Start of Block

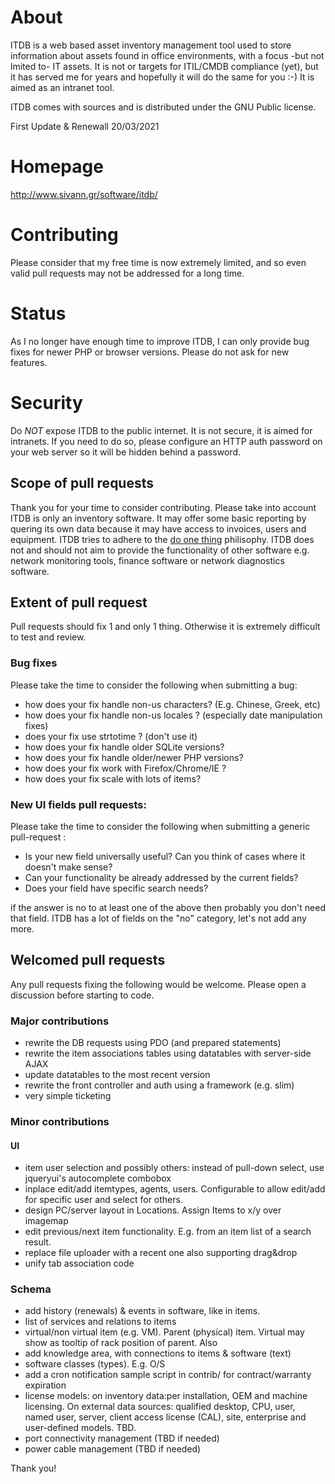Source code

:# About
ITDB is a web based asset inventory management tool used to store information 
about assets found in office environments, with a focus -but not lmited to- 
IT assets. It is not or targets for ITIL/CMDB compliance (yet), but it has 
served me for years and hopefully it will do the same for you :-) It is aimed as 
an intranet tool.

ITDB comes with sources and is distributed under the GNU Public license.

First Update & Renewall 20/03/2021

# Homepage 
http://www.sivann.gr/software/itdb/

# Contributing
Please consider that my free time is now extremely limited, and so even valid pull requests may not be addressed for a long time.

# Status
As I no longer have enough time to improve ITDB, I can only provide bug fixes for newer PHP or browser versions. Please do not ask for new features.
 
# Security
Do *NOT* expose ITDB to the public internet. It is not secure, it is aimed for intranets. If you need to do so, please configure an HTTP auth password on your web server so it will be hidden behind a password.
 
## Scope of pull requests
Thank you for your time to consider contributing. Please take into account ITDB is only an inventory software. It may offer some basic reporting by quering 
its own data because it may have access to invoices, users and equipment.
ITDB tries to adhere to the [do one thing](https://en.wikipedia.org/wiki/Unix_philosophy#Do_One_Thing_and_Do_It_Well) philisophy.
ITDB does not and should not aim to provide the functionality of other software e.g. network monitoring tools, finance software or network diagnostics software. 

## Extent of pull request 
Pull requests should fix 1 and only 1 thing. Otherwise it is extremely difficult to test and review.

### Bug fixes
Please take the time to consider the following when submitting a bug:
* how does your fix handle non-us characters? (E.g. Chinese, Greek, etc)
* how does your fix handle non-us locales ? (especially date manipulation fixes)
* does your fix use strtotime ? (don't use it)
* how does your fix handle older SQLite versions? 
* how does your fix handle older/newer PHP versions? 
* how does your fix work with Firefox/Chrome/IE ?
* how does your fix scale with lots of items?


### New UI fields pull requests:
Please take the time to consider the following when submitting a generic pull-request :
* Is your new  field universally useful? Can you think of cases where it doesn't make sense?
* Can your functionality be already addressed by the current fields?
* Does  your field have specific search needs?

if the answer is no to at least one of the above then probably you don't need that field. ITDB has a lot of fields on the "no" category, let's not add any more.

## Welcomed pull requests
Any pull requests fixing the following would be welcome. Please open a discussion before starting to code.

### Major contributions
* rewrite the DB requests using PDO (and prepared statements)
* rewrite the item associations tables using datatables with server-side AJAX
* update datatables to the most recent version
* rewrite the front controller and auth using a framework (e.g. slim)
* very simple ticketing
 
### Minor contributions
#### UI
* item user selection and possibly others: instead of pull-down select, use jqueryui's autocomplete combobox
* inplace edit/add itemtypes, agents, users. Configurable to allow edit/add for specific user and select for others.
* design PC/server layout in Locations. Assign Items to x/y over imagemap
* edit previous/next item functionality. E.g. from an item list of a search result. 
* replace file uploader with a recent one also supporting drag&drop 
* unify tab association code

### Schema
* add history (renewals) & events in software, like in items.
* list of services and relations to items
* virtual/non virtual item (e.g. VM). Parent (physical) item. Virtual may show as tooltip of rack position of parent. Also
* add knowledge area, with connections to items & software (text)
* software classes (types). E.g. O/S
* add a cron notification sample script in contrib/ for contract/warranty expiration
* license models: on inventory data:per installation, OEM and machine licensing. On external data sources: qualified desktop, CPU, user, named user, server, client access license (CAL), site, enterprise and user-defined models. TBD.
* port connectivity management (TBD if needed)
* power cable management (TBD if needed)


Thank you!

End of Block
Start of Block

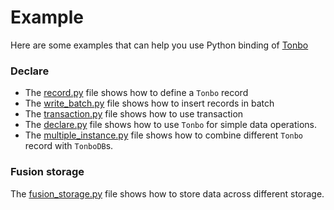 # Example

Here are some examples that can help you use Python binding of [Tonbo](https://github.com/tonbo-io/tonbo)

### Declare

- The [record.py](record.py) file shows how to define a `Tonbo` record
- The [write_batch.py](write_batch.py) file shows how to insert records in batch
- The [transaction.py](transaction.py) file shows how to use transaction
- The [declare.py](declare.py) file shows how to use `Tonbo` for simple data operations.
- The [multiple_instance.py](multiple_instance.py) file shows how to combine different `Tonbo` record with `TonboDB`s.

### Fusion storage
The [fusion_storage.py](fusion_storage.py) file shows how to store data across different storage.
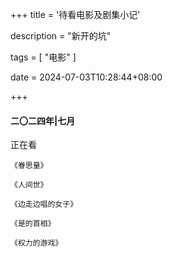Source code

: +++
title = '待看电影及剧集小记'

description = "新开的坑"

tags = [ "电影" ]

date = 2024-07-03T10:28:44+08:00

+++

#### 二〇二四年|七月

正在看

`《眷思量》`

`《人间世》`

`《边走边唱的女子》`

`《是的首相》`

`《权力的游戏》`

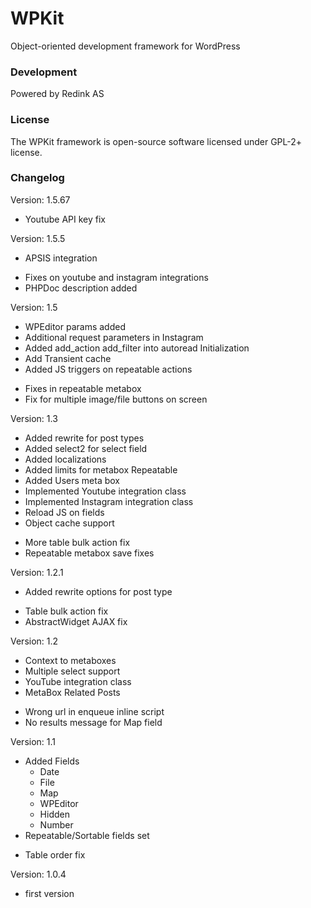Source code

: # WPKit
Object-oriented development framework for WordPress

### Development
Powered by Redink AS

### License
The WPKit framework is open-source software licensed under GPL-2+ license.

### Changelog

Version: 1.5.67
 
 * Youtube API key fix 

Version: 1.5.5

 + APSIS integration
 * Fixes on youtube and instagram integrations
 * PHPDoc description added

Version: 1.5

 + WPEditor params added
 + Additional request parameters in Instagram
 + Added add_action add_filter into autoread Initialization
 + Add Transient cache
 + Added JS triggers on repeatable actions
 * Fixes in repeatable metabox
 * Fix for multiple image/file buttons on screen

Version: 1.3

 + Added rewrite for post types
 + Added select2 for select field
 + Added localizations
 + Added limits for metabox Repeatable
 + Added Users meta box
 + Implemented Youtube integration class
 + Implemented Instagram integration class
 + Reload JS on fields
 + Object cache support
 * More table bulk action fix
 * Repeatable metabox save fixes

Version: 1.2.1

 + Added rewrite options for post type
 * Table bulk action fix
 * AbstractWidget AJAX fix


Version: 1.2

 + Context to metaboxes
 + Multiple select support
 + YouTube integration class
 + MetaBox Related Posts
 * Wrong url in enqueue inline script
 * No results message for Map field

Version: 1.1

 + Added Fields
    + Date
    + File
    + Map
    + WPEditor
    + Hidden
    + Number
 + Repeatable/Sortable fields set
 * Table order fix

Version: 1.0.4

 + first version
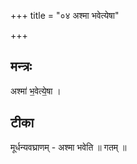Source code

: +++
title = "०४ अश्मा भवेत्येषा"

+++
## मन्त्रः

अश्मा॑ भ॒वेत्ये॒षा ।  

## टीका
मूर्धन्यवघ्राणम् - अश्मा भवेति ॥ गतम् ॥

End of Block
Start of Block

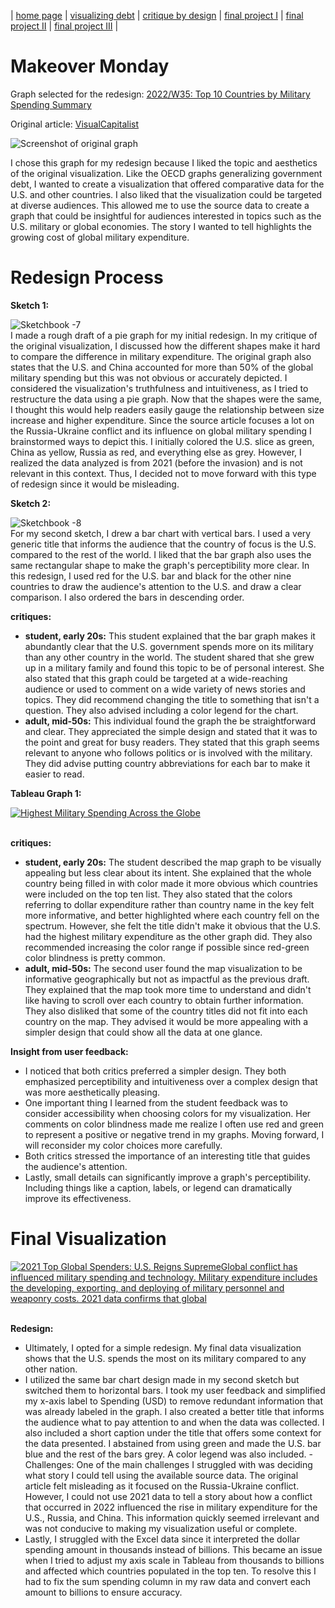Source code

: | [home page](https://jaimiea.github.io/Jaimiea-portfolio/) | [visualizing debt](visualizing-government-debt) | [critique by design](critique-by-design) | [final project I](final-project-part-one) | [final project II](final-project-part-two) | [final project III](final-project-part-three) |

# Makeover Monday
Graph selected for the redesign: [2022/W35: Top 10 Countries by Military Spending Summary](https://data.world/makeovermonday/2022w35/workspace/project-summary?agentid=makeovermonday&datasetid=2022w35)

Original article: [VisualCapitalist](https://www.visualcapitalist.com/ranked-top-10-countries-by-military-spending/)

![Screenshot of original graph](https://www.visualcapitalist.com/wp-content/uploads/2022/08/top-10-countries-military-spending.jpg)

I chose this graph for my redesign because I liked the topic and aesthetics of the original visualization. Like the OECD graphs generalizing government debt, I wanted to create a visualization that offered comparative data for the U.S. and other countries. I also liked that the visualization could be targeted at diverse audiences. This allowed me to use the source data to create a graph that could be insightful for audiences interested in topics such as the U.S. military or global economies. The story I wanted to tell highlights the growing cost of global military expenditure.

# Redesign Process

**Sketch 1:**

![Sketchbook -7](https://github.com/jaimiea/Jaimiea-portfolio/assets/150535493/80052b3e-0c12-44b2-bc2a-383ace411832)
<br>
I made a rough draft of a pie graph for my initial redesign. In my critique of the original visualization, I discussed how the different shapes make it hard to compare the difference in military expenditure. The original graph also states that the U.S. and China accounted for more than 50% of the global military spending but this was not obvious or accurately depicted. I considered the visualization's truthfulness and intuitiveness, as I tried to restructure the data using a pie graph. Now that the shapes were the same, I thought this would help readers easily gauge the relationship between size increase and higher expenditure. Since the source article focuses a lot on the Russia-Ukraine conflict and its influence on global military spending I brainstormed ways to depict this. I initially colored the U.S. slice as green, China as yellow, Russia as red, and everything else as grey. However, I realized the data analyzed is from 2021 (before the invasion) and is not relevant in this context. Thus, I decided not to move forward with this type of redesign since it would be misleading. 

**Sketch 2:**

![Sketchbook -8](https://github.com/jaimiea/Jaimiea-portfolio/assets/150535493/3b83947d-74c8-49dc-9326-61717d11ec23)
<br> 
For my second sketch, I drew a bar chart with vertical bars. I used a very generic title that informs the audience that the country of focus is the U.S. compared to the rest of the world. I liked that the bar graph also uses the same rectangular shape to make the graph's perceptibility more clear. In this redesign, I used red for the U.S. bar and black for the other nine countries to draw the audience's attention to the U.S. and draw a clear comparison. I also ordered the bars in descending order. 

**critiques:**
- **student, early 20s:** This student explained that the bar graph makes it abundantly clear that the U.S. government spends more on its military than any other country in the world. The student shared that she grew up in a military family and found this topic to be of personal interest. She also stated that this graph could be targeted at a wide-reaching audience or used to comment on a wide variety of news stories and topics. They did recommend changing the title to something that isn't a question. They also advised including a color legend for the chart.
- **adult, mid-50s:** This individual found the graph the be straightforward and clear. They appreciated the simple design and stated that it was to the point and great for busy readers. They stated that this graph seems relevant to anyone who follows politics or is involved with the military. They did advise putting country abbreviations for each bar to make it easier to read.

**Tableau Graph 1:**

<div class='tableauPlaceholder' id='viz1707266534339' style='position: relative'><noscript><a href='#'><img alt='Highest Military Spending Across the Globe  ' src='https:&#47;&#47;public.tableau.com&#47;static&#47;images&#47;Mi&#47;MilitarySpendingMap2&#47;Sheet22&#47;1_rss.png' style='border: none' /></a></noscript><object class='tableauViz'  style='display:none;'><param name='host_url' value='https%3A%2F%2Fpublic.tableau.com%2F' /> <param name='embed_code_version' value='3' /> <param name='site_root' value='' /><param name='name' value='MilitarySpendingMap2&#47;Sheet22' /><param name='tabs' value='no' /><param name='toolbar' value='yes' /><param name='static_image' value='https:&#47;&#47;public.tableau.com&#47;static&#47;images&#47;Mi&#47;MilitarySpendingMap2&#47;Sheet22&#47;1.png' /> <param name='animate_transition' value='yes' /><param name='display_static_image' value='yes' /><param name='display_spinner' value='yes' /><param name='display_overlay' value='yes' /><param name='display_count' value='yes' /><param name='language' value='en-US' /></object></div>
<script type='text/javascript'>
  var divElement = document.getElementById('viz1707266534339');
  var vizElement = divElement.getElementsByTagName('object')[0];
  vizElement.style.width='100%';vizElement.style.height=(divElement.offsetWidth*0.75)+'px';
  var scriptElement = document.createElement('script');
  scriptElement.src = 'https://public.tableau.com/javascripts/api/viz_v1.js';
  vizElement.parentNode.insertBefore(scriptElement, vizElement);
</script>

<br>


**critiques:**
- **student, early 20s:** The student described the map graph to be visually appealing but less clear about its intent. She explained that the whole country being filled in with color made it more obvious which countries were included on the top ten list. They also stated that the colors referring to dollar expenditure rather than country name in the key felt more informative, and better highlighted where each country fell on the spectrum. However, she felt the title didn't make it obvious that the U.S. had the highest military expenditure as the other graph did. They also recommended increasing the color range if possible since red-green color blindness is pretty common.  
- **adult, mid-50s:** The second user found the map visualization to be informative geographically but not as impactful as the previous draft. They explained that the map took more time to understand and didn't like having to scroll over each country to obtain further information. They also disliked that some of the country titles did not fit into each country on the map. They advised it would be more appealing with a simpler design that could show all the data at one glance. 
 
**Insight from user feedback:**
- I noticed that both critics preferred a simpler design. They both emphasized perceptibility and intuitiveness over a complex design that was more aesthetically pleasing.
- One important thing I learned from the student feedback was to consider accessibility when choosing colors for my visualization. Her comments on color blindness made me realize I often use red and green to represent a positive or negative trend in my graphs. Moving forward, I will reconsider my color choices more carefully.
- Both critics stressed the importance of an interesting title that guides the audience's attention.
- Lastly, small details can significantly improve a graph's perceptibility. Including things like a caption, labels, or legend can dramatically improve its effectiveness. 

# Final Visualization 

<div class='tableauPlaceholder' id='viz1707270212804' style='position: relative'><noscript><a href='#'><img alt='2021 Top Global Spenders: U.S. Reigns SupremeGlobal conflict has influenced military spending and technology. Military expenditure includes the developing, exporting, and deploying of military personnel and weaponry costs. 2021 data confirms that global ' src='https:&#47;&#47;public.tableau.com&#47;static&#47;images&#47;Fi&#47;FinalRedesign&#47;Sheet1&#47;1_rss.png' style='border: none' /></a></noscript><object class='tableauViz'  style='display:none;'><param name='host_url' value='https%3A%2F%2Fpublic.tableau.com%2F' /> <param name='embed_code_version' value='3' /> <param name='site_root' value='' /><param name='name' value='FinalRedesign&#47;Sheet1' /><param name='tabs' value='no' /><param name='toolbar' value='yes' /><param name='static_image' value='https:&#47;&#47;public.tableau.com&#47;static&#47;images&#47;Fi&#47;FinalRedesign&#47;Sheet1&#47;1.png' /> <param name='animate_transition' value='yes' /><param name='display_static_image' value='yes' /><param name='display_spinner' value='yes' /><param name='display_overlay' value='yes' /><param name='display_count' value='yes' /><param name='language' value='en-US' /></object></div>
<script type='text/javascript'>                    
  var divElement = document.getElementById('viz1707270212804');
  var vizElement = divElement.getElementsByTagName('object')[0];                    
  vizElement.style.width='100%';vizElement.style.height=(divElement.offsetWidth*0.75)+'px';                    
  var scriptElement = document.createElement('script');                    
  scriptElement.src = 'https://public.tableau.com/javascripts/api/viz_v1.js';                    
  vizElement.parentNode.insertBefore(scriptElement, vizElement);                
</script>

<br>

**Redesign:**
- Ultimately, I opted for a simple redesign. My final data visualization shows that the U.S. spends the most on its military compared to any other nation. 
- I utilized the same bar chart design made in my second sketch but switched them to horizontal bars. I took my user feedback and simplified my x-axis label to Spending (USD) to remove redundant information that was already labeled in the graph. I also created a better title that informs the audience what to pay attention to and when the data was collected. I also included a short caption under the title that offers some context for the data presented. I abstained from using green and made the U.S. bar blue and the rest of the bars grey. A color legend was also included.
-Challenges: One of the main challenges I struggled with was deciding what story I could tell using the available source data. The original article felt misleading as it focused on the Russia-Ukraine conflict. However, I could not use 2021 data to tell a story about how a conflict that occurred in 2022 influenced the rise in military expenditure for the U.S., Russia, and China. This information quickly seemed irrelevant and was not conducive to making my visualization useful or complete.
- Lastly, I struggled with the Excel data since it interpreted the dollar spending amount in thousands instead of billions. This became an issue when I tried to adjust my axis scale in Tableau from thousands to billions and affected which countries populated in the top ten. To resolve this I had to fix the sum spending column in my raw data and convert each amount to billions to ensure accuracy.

End of Block

> **WHAT YOU WILL DO**
Print the lines above from the one with "- One important" through the one with "- Both critics", both included, exactly as written and nothing more.

> **RESULT BELOW**
- One important thing I learned from the student feedback was to consider accessibility when choosing colors for my visualization. Her comments on color blindness made me realize I often use red and green to represent a positive or negative trend in my graphs. Moving forward, I will reconsider my color choices more carefully.
- Both critics stressed the importance of an interesting title that guides the audience's attention.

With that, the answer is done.